Context & Culture

Football Victory II: A night and a day of celebrations


It was a burst of massive happiness, a moment of sheer bliss and pride, something few Afghans have experienced much of in the past and thus even more powerful: only moments after Afghanistan won the South Asian Football Federation Championship, defeating India with 2:0, waves of people filled the streets of Kabul and many other Afghan cities, singing, yelling, building bonfires in ditches, dancing around and waving flags (which are now sold out in most shops across town). AAN of course went out to celebrate too, into the wee hours, and for this dispatch we gathered a collection of scenes witnessed during the wild street parties. We also offer more background on Afghan football and the rise of the national team over the past few years. And finally, we provide a list of links to previous AAN reporting on football in Afghanistan, inviting you to read about the courageous resistance of fans during the Taleban time and more. For a match report of the victory against India, look at our separate piece here.

At least for this one day, since Afghanistan won the cup, the country has been as transformed into a happier place. Phone calls and personal encounters in the streets have often been starting with a beaming smile and “tabrik bosha!” – congratulations! The spokesman of Kandahar’s governor, Javid Faisal, announced on Twitter that he would not “post any casualty reports for 24 hours as I am celebrating”. Schools in Kabul the following day were empty because thousands of children went off to try to get a glimpse of the national football team arriving back at the airport or in the Olympic Stadium where the team  arrived late this  morning to be congratulated. National TV showed pictures of the stadium filling up with tens of thousands of fans, some of them recklessly climbing up the gantry holding the flood lights to get a better view of the new national heroes. After 18 hours of happy craziness, nobody has seemed to be in a hurry for the country to resume its routine. For the whole day, the streets have remained full of fans cruising around in vehicles and singing victory songs out of the windows, accepting new passengers  jumping in and singing along, as this picture of a hopelessly overloaded party vehicle from the morning after the victory beautifully illustrates.

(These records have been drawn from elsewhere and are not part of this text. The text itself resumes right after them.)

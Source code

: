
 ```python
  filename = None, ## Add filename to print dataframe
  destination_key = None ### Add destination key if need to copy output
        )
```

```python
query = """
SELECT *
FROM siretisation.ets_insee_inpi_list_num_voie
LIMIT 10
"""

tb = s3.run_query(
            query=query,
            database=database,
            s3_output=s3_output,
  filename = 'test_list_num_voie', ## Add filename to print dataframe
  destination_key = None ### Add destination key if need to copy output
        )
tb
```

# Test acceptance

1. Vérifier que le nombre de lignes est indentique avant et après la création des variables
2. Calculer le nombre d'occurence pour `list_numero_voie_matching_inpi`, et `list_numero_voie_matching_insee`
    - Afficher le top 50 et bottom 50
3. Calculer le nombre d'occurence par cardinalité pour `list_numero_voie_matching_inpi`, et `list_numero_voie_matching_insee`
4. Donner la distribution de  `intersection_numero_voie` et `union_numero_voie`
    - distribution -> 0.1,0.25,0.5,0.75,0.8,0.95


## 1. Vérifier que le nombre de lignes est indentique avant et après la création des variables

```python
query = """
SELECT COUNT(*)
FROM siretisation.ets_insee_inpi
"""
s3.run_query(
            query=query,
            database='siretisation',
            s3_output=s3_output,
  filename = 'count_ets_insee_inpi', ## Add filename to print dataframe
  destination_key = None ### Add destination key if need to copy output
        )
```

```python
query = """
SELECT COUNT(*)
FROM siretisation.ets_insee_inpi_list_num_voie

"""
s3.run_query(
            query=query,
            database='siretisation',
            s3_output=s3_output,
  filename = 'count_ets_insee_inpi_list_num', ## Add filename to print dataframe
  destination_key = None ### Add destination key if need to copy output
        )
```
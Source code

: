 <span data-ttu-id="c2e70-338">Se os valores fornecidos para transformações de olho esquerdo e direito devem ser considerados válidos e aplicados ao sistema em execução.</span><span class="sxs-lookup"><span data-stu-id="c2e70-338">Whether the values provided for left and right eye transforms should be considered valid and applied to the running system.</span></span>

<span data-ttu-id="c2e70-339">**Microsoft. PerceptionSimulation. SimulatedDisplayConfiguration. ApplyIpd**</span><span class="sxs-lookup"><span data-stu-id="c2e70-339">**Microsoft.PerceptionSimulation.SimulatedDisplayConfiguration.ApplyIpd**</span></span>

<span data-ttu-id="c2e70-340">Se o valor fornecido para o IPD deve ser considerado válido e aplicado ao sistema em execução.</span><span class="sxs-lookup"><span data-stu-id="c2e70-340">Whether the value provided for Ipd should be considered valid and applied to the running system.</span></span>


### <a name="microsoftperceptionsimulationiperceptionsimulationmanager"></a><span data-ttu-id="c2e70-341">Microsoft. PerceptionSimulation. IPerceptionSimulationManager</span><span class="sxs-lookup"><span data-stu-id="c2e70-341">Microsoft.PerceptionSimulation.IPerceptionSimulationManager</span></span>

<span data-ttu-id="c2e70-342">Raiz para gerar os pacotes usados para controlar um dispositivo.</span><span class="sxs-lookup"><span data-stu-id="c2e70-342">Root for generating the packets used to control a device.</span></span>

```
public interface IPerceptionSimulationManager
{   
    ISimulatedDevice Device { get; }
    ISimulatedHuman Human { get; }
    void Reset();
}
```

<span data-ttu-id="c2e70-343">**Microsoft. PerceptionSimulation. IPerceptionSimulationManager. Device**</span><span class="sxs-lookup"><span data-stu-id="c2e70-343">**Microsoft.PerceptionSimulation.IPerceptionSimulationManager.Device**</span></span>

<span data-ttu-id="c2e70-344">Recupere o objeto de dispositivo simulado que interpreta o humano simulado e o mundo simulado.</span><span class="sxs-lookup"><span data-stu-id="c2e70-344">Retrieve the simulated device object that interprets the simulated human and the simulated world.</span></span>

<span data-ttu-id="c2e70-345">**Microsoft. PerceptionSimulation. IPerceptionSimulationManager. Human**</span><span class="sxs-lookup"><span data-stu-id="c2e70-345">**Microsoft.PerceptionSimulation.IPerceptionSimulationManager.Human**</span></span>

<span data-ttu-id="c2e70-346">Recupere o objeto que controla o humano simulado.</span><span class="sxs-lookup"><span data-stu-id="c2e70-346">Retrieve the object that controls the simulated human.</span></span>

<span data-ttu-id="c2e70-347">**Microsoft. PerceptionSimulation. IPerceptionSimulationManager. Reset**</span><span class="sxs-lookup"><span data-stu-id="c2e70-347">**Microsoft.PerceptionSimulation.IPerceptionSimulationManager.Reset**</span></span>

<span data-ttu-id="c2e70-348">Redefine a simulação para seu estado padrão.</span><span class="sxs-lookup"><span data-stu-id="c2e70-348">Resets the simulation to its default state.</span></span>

Indeed, the morning of 12 September was a seamless continuation of the celebrations of the night before when people took to the streets, dancing attan, playing the new national “football anthem” (a song recorded by six Afghan pop music stars, among them Tawab Arash, Bezhan Jan Kunduzi and Aryana Sayed), leaning out of car windows and shouting “du, du, du” (two, two, two), referring to the two goals that had secured the Afghan victory. Last night, the air was flashing with the green and red of the myriad of Afghan flags sported (see a nice BBC picture collection here). In the face of the huge crowd even the most experienced hawkers and experts of merchandising ran out of Afghan flags in the first 20 minutes. They became the scarcest and most sought after items of the evening. People leaned out of cars’ windows to kiss flags held by passers-by or mounted on the roof of cars. If anyone was lucky enough to have a flag, others would try and snatch it out of their hands with the subtle argument that it didn’t belong to a single individual but to the whole nation.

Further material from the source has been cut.